Life and Medical Sciences
Cell & Developmental Biology
Wiley InterScience Backfile Collection 1832-2000
Although it is well known that endothelial cells transport serotonin (5-HT) from extracellular to intracellular locations, it has been generally assumed that smooth muscle cells do not accumulate 5-HT but, rather, respond to 5-HT through a receptor activity unrelated to uptake of this amine or via stimulation of endothelial-derived relaxing factor. In the present study smooth muscle cells (PASMC), isolated and cultured from bovine pulmonary artery, were evaluated for 5-HT uptake under a variety of conditions. 5-HT uptake was linear up to 15 min and the rate was seven- to eightfold higher than that by bovine pulmonary artery endothelial cells. There was intracellular metabolism of 5-HT to 5-hydroxy-indoleacetic acid (5-HIAA). The uptake was inhibited by exposure to 4°C, absence of Na+ from the medium, and agents such as imipramine, verapamil, ketanserin, and methiothepin.
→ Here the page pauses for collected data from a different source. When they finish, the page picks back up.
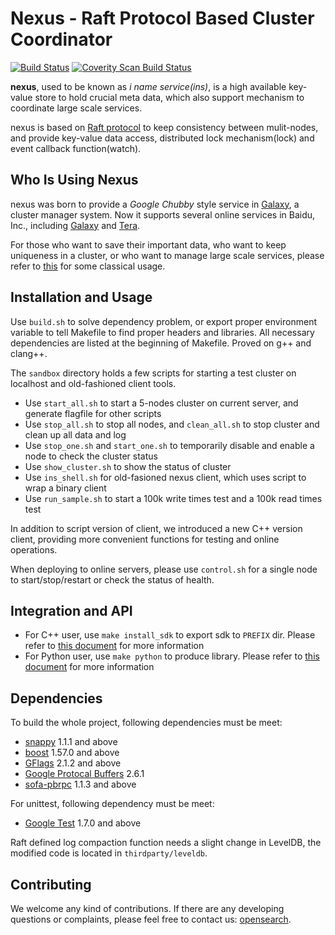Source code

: # Nexus - Raft Protocol Based Cluster Coordinator

[![Build Status](https://travis-ci.org/baidu/ins.svg?branch=master)](https://travis-ci.org/baidu/ins)
[![Coverity Scan Build Status](https://scan.coverity.com/projects/10966/badge.svg)](https://scan.coverity.com/projects/10966)

**nexus**, used to be known as *i name service(ins)*, is a high available key-value store to hold crucial meta data, which also support mechanism to coordinate large scale services.

nexus is based on [Raft protocol](https://raft.github.io/) to keep consistency between mulit-nodes, and provide key-value data access, distributed lock mechanism(lock) and event callback function(watch).

## Who Is Using Nexus

nexus was born to provide a *Google Chubby* style service in [Galaxy](https://github.com/baidu/galaxy), a cluster manager system. Now it supports several online services in Baidu, Inc., including [Galaxy](https://github.com/baidu/galaxy) and [Tera](https://github.com/baidu/tera).

For those who want to save their important data, who want to keep uniqueness in a cluster, or who want to manage large scale services, please refer to [this](doc/usage.md) for some classical usage.

## Installation and Usage

Use `build.sh` to solve dependency problem, or export proper environment variable to tell Makefile to find proper headers and libraries. All necessary dependencies are listed at the beginning of Makefile. Proved on g++ and clang++.

The `sandbox` directory holds a few scripts for starting a test cluster on localhost and old-fashioned client tools.
* Use `start_all.sh` to start a 5-nodes cluster on current server, and generate flagfile for other scripts
* Use `stop_all.sh` to stop all nodes, and `clean_all.sh` to stop cluster and clean up all data and log
* Use `stop_one.sh` and `start_one.sh` to temporarily disable and enable a node to check the cluster status
* Use `show_cluster.sh` to show the status of cluster
* Use `ins_shell.sh` for old-fasioned nexus client, which uses script to wrap a binary client
* Use `run_sample.sh` to start a 100k write times test and a 100k read times test

In addition to script version of client, we introduced a new C++ version client, providing more convenient functions for testing and online operations.

When deploying to online servers, please use `control.sh` for a single node to start/stop/restart or check the status of health.

## Integration and API

* For C++ user, use `make install_sdk` to export sdk to `PREFIX` dir. Please refer to [this document](doc/cxx_api.md) for more information
* For Python user, use `make python` to produce library. Please refer to [this document](doc/python_api.md) for more information

## Dependencies

To build the whole project, following dependencies must be meet:
* [snappy](https://github.com/google/snappy) 1.1.1 and above
* [boost](http://www.boost.org/) 1.57.0 and above
* [GFlags](https://github.com/gflags/gflags) 2.1.2 and above
* [Google Protocal Buffers](https://github.com/google/protobuf) 2.6.1
* [sofa-pbrpc](https://github.com/baidu/sofa-pbrpc) 1.1.3 and above

For unittest, following dependency must be meet:
* [Google Test](https://github.com/google/googletest) 1.7.0 and above

Raft defined log compaction function needs a slight change in LevelDB, the modified code is located in `thirdparty/leveldb`.

## Contributing

We welcome any kind of contributions. If there are any developing questions or complaints, please feel free to contact us: [opensearch](mailto:opensearch@baidu.com).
Like that of endothelial cells, 5-HT uptake by PASMC was stimulated by exposure of cells to anoxia for 24 hr. Unlike endothelial cells that showed no morphological changes, PASMC at early passage showed dendritic formation after 30-60 min exposure to 5-HT at a concentration as low as 10-8 M. Although this configurational change in response to 5-HT was lost with passage of cells, transport of 5-HT by these cells was retained. The configurational change was blocked by agents that inhibited 5-HT uptake, such as imipramine, verapamil, ketanserin, and methiothepin; it was unaffected by inhibitors of protein kinase C, phospholipase C, and calmodulin or absence of Ca2+ from the medium. We conclude that PASMC, as well as endothelial cells, accumulate 5-HT; there appears to be a close relationship between 5-HT uptake and configurational change of early passaged PASMC in culture. The factor(s) required for the configurational change are absent in endothelial cells and lost during passage of PASMC.